Chris Whong hat eine Datenbank der Taxifahrten in New York ausgewertet. Die Daten erhielt Whong als rund 20 GB große Datei im CSV-Format mit ca. 170 Millionen Einträgen zu Taxifahrten. Neben Datum, Uhrzeit und GPS-Koordinaten von Start und Ziel der Fahrten, befanden sich außerdem die anonymisierten Werte für das Nummernschild und die Lizenznummer im Datensatz. Die Daten wurden vor der Herausgabe mit einem MD5 Hash-Algorithmus pseudonymisiert. Die Nummernschilder der Taxis in New York sind nach einem bestimmten Schema aufgebaut und diese Informationen sind frei verfügbar. Daraus ergibt sich, dass nur ca. zwei Millionen Varianten möglich sind. Zusätzlich sind die Lizenznummern ebenfalls nach einer definierten Struktur organisiert, wobei hier etwa 22 Millionen Möglichkeiten existieren. Werden alle berechneten Nummernschilder und Lizenznummern kombiniert, erhält man eine Liste aller Möglichkeiten. Mit diesen vorberechneten Daten ist es dann ein Leichtes, alle MD5-Hashes zu berechnen und einen Abgleich mit den zur Verfügung gestellten Datensätzen durchzuführen.

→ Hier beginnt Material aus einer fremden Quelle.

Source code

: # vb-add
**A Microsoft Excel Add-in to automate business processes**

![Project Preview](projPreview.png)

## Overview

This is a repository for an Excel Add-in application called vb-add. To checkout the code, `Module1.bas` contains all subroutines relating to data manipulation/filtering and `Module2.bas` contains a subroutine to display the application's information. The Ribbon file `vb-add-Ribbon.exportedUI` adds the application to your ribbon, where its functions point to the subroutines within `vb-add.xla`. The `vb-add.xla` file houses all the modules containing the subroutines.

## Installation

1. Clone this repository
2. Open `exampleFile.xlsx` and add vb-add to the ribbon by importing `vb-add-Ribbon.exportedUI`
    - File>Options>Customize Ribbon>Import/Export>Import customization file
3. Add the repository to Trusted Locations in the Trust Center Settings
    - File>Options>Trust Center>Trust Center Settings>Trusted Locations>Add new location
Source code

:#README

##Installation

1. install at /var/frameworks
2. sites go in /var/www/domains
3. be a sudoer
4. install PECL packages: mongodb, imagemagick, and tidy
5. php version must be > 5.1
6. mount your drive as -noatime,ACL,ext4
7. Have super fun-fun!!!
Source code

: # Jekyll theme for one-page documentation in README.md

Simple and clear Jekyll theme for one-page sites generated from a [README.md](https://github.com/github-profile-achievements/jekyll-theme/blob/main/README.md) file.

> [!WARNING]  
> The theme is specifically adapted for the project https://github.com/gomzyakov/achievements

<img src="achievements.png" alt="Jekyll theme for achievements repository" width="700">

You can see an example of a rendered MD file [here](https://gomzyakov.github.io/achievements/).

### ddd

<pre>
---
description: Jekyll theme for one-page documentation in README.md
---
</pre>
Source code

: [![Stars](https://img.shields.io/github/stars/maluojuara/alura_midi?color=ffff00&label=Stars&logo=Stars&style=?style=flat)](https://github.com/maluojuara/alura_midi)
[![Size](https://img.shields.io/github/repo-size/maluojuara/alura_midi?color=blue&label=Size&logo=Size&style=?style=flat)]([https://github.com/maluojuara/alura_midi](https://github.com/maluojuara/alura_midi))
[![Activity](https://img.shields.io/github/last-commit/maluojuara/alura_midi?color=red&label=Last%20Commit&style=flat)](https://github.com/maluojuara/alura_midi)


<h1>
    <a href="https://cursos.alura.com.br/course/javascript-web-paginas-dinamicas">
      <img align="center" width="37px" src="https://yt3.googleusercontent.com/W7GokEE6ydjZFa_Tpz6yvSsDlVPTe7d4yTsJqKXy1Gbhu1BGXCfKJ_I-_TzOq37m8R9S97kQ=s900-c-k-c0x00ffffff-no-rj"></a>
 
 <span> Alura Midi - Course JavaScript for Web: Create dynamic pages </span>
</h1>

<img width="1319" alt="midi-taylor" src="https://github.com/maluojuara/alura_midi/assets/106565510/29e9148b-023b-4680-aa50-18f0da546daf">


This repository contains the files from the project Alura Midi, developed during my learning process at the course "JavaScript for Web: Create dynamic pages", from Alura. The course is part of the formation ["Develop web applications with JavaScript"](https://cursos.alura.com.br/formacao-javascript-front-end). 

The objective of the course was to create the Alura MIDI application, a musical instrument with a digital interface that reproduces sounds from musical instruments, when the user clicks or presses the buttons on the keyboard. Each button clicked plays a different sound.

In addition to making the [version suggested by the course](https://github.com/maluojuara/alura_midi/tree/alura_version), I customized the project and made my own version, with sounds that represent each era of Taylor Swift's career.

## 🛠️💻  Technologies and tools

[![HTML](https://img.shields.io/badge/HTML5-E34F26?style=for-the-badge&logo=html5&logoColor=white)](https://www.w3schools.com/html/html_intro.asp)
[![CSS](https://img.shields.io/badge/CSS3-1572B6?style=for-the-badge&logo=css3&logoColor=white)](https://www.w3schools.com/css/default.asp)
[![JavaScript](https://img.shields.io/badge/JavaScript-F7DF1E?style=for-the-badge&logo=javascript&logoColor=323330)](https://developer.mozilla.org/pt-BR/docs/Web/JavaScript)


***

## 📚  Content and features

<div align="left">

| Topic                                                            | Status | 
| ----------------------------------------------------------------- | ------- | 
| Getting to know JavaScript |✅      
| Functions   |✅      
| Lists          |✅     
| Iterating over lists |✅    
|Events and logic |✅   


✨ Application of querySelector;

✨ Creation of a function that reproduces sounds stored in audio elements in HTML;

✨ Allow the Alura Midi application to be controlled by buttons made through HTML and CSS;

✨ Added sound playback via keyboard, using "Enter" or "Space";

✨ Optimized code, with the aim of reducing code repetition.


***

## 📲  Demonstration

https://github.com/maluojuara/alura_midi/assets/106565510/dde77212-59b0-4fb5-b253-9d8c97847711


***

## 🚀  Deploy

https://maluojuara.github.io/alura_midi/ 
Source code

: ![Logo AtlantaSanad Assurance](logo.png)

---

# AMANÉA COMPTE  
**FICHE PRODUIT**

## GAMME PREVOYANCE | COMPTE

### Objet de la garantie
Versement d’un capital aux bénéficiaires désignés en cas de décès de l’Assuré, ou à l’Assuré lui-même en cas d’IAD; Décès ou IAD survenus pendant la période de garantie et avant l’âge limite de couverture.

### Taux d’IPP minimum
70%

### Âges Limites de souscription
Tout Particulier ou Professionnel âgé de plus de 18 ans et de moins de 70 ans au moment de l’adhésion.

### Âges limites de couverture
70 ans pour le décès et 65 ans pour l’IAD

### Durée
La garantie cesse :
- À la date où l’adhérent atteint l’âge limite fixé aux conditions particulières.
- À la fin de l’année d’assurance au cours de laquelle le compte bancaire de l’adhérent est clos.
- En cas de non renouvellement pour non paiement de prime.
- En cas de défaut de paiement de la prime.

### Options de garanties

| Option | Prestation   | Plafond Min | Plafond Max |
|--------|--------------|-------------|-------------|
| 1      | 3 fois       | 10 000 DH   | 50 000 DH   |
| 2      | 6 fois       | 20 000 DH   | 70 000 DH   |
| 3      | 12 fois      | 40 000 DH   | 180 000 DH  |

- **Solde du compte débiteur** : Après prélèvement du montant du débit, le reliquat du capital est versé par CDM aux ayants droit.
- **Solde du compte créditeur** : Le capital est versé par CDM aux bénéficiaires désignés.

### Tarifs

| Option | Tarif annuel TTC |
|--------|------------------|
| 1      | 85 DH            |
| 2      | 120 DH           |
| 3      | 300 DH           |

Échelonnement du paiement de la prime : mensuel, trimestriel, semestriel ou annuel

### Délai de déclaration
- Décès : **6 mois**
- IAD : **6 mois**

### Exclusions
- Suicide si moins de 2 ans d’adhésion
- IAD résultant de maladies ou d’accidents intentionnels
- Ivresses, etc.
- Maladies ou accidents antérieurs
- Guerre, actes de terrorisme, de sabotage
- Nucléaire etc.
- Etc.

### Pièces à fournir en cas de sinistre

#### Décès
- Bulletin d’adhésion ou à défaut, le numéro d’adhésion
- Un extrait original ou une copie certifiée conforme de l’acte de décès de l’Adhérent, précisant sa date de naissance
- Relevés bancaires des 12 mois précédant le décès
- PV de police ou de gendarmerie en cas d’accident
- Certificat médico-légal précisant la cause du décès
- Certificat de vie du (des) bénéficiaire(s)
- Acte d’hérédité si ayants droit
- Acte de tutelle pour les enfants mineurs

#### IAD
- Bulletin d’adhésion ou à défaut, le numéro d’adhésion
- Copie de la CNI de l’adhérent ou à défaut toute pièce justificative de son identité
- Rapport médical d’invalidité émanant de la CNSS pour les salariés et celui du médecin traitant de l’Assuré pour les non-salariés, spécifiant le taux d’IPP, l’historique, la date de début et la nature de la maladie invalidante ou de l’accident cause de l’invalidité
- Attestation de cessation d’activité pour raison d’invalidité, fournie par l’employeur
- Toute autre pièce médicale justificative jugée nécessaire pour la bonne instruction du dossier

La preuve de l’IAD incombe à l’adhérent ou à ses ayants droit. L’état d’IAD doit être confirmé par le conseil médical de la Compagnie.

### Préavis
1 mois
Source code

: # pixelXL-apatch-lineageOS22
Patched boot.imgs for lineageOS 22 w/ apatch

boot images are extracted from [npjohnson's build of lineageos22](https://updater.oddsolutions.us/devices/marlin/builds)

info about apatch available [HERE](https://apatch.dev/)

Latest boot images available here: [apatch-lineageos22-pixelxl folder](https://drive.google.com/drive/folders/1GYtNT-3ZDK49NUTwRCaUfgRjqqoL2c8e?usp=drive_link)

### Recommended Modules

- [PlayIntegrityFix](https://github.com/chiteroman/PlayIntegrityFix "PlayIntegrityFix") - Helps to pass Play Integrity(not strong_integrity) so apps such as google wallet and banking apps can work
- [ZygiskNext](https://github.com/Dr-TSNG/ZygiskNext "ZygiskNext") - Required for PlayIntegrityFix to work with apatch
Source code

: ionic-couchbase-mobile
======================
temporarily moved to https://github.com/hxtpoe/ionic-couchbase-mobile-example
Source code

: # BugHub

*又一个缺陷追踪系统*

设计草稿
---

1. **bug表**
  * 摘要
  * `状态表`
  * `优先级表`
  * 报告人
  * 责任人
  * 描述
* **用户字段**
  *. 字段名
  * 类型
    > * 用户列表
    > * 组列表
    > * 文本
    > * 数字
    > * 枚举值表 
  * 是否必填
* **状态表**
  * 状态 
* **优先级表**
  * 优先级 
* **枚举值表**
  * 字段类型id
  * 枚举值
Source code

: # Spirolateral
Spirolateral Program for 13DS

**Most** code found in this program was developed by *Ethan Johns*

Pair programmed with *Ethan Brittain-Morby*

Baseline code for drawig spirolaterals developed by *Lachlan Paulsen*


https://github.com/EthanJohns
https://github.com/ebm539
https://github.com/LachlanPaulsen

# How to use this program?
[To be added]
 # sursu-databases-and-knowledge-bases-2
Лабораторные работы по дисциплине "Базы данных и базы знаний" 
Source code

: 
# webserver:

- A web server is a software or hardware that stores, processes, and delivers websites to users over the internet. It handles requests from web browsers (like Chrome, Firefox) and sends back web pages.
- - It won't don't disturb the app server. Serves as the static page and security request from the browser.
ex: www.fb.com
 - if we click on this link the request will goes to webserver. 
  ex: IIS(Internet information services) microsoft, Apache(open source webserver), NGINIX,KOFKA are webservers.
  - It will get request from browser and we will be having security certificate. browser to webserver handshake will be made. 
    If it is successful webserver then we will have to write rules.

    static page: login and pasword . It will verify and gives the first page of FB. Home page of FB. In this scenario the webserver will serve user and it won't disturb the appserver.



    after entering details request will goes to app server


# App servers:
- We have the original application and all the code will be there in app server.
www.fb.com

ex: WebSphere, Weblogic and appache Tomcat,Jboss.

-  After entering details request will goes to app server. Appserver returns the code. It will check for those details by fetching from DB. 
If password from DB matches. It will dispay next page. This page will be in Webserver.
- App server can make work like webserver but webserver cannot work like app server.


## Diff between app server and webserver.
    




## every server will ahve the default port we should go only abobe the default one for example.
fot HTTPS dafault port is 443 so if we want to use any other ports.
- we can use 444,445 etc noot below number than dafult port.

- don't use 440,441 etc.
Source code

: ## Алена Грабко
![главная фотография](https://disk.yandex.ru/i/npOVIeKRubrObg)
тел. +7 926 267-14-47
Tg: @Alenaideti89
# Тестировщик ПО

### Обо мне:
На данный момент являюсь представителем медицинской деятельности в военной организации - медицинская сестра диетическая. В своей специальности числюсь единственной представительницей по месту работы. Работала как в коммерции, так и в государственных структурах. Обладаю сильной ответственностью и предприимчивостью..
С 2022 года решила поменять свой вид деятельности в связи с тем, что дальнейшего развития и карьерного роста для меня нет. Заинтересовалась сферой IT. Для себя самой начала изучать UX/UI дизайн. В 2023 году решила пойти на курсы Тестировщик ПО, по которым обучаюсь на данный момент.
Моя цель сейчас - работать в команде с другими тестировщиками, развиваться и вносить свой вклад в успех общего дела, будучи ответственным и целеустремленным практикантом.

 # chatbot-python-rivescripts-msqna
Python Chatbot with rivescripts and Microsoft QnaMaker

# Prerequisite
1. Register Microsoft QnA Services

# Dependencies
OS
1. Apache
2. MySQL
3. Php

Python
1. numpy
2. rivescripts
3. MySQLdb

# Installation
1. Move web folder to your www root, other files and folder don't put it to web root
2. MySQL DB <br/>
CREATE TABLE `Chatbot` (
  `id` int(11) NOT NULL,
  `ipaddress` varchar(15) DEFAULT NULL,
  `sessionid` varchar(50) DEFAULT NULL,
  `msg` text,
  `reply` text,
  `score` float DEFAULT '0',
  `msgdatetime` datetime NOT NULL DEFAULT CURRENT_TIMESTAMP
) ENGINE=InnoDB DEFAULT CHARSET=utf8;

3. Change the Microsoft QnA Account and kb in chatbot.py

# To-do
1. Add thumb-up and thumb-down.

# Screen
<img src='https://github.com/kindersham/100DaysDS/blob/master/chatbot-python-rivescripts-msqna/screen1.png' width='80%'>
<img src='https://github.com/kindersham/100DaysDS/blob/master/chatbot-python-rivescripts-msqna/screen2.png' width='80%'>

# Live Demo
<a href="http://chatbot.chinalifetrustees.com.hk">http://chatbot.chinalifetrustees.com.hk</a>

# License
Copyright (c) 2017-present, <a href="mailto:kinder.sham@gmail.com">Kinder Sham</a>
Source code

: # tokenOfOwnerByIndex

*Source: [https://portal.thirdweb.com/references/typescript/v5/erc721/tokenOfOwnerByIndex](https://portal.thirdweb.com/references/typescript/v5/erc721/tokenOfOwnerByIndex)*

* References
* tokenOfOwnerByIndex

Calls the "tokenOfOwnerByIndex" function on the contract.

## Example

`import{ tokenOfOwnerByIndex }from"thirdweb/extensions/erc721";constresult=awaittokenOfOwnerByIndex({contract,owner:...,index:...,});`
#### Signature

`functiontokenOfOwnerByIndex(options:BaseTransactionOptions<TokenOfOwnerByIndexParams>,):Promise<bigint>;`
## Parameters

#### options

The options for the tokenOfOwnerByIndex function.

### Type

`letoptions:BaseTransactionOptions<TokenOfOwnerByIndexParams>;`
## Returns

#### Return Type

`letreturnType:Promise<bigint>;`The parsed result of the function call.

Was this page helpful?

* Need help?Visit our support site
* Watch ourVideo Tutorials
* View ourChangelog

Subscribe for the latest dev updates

Forscher haben in einer Studie (Nature) untersucht, wie viele Merkmale benötigt werden, um einen US-Bürger eindeutig zu identifizieren. Als Ausgangmaterial wurden verschiedene frei zugängliche Datenbanken genutzt. Dabei wurden sämtliche direkt identifizierenden Daten wie der Name, die Adresse oder die E-Mail entfernt. Mit der Methode der Untersuchung konnten 83% der US-Bürger klar identifiziert werden, selbst wenn nur Geschlecht, Postleitzahl und Geburtstag bekannt sind. Sobald 15 Merkmale einbezogen wurde, lag die Quote bei 99,98%.
Weitere Beispiele habe ich in meinem Blog-Artikel „Deanonymisierung – Beispiele aus der Forschung“ beschrieben.
Einsatzszenarien im Darknet
Das Darknet im Tor-Netzwerk polarisiert und steht häufig im Fokus der medialen Berichterstattung über Cyberkriminelle. Mit diesem speziellen Netzwerk kann eine anonymere Nutzung des Internets erfolgen, allerdings existieren auch hier verschiedene Möglichkeiten zur Deanonymisierung. Besonders Ermittlungsbehörden haben hier häufig großes Interesse, Maßnahmen zur Deanonymisierung durchzuführen.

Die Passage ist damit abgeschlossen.